Opowiadalibyśmy się więc za integralnością stanowiska Czaadajewa, jeśli chodzi o problematykę rosyjsko-europejską, a gwałtowne reakcje na Apologię obłąkanego jako na jakoby zerwanie ze szlachetną i heroiczną uczciwością pierwszego Listu postrzegalibyśmy jako efekt gwałtownie doraźnego spojrzenia na List. Idea historycznego posłannictwa Rosji obecna jest – wbrew temu doraźnemu spojrzeniu – co najmniej w kolejnych Listach filozoficznych, a więc na długo przed Apologią; „trzeba więc odrzucić pogląd – słusznie pisze polski badacz – że idee Apologii obłąkanego powstały jako rezultat taktycznych ustępstw myśliciela wobec politycznej władzy i oburzonej opinii publicznej”20.
Tak ujmując relację między Listami filozoficznymi a Apologią obłąkanego, postawić możemy kolejną, jeszcze może ważniejszą tezę: iż Czaadajew jest myślicielem wymykającym się opozycji okcydentalizm–słowianofilstwo, że jego filozofia poprzedza tę opozycję, że funduje ją. I to w pierwszym rzędzie ta sytuacja nadaje życiu i twórczości Czaadajewa charakter mitu założycielskiego. Jako okcydentalista, czy też – co głoszone jest znacznie rzadziej, ale również się zdarza – jako słowianofil, Czaadajew byłby mistrzem, twórcą, ojcem założycielem któregoś z tych kierunków, zwłaszcza okcydentalizmu, i byłby usytuowany w wyraziście określonej roli na mapie intelektualnej Rosji lat trzydziestych–pięćdziesiątych XIX wieku. Natomiast jako myśliciel poprzedzający spór słowianofilsko-okcydentalistyczny, konstytuujący ten spór, staje się Czaadajew mitem założycielskim filozofii rosyjskiej, jej całości, jej ogólnego i różnicującego się następnie pola problemowego, wyjściowo jako sporu słowianofilstwa z okcydentalizmem, a później ulegającego dalszym transformacjom, przy czym zawsze on sam, Czaadajew, pozostaje w roli kogoś nieuwikłanego w zależność od określonego kierunku, zawsze występuje w pozycji poprzednika, w roli właśnie mitu założycielskiego, mającego inny charakter i inne znaczenie niż pozycja założyciela, ojca założyciela, autorytetu czy klasyka któregoś z kierunków filozofii rosyjskiej.
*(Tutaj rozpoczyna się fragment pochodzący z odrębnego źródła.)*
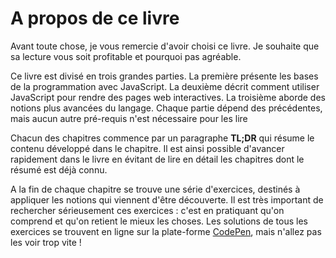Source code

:# A propos de ce livre

Avant toute chose, je vous remercie d'avoir choisi ce livre. Je souhaite que sa lecture vous soit profitable et pourquoi pas agréable.

Ce livre est divisé en trois grandes parties. La première présente les bases de la programmation avec JavaScript. La deuxième décrit comment utiliser JavaScript pour rendre des pages web interactives. La troisième aborde des notions plus avancées du langage. Chaque partie dépend des précédentes, mais aucun autre pré-requis n'est nécessaire pour les lire

Chacun des chapitres commence par un paragraphe **TL;DR** qui résume le contenu développé dans le chapitre. Il est ainsi possible d'avancer rapidement dans le livre en évitant de lire en détail les chapitres dont le résumé est déjà connu.

A la fin de chaque chapitre se trouve une série d'exercices, destinés à appliquer les notions qui viennent d'être découverte. Il est très important de rechercher sérieusement ces exercices : c'est en pratiquant qu'on comprend et qu'on retient le mieux les choses. Les solutions de tous les exercices se trouvent en ligne sur la plate-forme [CodePen](http://codepen.io/collection/AxZOBo/), mais n'allez pas les voir trop vite !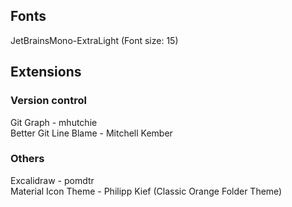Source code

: ## Fonts
JetBrainsMono-ExtraLight (Font size: 15)

## Extensions
### Version control
Git Graph - mhutchie  
Better Git Line Blame - Mitchell Kember  
### Others
Excalidraw - pomdtr  
Material Icon Theme - Philipp Kief (Classic Orange Folder Theme)
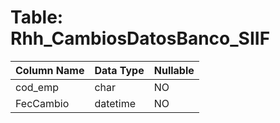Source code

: # Table: Rhh_CambiosDatosBanco_SIIF

| Column Name | Data Type | Nullable |
|-------------|-----------|----------|
| cod_emp | char | NO |
| FecCambio | datetime | NO |
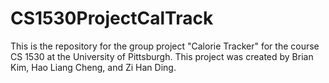 # CS1530ProjectCalTrack
This is the repository for the group project "Calorie Tracker" for the course CS 1530 at the University of Pittsburgh. This project was created by Brian Kim, Hao Liang Cheng, and Zi Han Ding.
Jak widać, chcemy rozumieć mit założycielski jako jakość o charakterze syntetyzującym, totalizującym, jako jakość fundującą i problematyzującą pewne możliwości, pewne rozstrzygnięcia, które są już pewnymi określonymi stanowiskami w ukonstytuowanej przez mit założycielski przestrzeni sensu; to problematyzowanie przybiera zazwyczaj postać pewnej opozycji, mniej czy bardziej wyrazistego sporu między przeciwstawnymi stanowiskami czy projektami (w naszym przypadku jest to – jak już dobrze wiemy – spór słowianofilstwa i okcydentalizmu), często wyczerpującymi niemal całą przestrzeń intelektualno-kulturową, ale też ulegającymi przeformułowaniom i przechodzącymi w kolejne kształty przeciwieństw, niekoniecznie i nie zawsze dualistycznych. Taki obraz Czaadajewa, jako myśliciela poprzedzającego czy przekraczającego opozycję słowianofilstwo–okcydentalizm, bez trudu odnajdujemy w literaturze przedmiotu i wydaje się nam, że jest on adekwatny i trafny zarówno w aspekcie wewnętrznej treści poglądów Czaadajewa, jak i jego roli w dziejach filozofii rosyjskiej.
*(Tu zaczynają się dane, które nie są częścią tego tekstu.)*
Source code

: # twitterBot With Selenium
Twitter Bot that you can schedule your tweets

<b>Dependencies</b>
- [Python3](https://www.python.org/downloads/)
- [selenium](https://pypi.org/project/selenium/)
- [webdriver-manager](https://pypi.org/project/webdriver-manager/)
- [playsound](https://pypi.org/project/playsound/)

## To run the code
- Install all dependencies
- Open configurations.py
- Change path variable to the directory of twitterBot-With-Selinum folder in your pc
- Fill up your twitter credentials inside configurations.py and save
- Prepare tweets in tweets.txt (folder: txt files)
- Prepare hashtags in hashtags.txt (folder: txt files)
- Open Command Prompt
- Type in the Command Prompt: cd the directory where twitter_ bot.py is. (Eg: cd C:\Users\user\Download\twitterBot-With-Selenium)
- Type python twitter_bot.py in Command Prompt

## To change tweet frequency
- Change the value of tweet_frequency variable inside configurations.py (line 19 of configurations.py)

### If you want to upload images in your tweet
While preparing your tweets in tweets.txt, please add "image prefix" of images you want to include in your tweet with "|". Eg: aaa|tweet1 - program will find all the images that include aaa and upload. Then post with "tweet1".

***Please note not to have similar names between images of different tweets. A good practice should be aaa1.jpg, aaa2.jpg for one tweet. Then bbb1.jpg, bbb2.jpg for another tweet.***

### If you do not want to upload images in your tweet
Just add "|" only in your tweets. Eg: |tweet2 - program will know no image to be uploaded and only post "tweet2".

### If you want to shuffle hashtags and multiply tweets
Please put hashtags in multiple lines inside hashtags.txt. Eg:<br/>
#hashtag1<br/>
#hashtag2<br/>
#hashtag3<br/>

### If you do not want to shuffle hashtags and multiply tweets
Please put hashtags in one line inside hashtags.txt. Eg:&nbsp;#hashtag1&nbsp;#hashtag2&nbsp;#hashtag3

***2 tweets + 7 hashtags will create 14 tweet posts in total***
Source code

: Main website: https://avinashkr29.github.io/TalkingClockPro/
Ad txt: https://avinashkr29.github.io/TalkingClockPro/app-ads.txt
Głoszona tu syntetyczność, totalność mitu założycielskiego – zwłaszcza w kontekście kształtowania się na jego podstawie opozycyjnych czy wręcz binarnych struktur światopoglądowych i intelektualnych w myśli rosyjskiej – nadaje mu, już tu odnotowywaną, niejednoznaczność, ambiwalencję, napięcie, także tajemniczość i enigmatyczność, co jest wyrazem jego całościowości i co wpływa na głębię oraz rozmach uobecniającego się tu myślenia filozoficznego, ale co bywa również męczącym wyzwaniem dla świadomości potocznej i dla podejścia rozsądkowego, które chętnie sprowadza myśl Czaadajewa do jednej ze stron fundowanych przezeń opozycji, również psychologizuje ją lub zarzuca jej nietrudne do zidentyfikowania logiczne sprzeczności i niekonsekwencje.
Tę ogromnie interesującą syntetyczność oraz towarzyszącą jej niejednoznaczność, a nawet pewną dziwaczność (a z perspektywy rozsądkowej – wewnętrzną sprzeczność) myśli Czaadajewa znakomicie ujmuje choćby Andrzej Walicki, który pisze, że Czaadajew
sformułował z niezwykłą siłą szereg ważkich problemów podjętych później przez ludzi o diametralnie przeciwnych orientacjach światopoglądowych – okcydentalistów i słowianofilów, Hercena i Dostojewskiego, Czernyszewskiego i Sołowjowa. Był okcydentalistą, ale obcym duchowo liberalnej, mieszczańskiej Europie, antyrewolucjonistą zapładniającym myślowo rewolucjonistów, myślicielem religijnym, ale akceptowalnym przez antyreligijną lub areligijną inteligencję postępową, która w ślad za Hercenem widziała w nim ucieleśniony protest przeciwko opresyjności rosyjskiego samowładztwa21.
Chcielibyśmy nieco jeszcze rozwinąć i skonkretyzować ten całościowy, syntetyczny, mityczno-założycielski sens myśli Czaadajewa, w dużej mierze polegający na obecności w niej przeciwieństw w pewnej równowadze, jedności, w pewnej totalnej wspólnocie, z której następnie przeciwieństwa te będą usamodzielniać się w różnych postaciach rosyjskiej myśli filozoficznej i społecznej.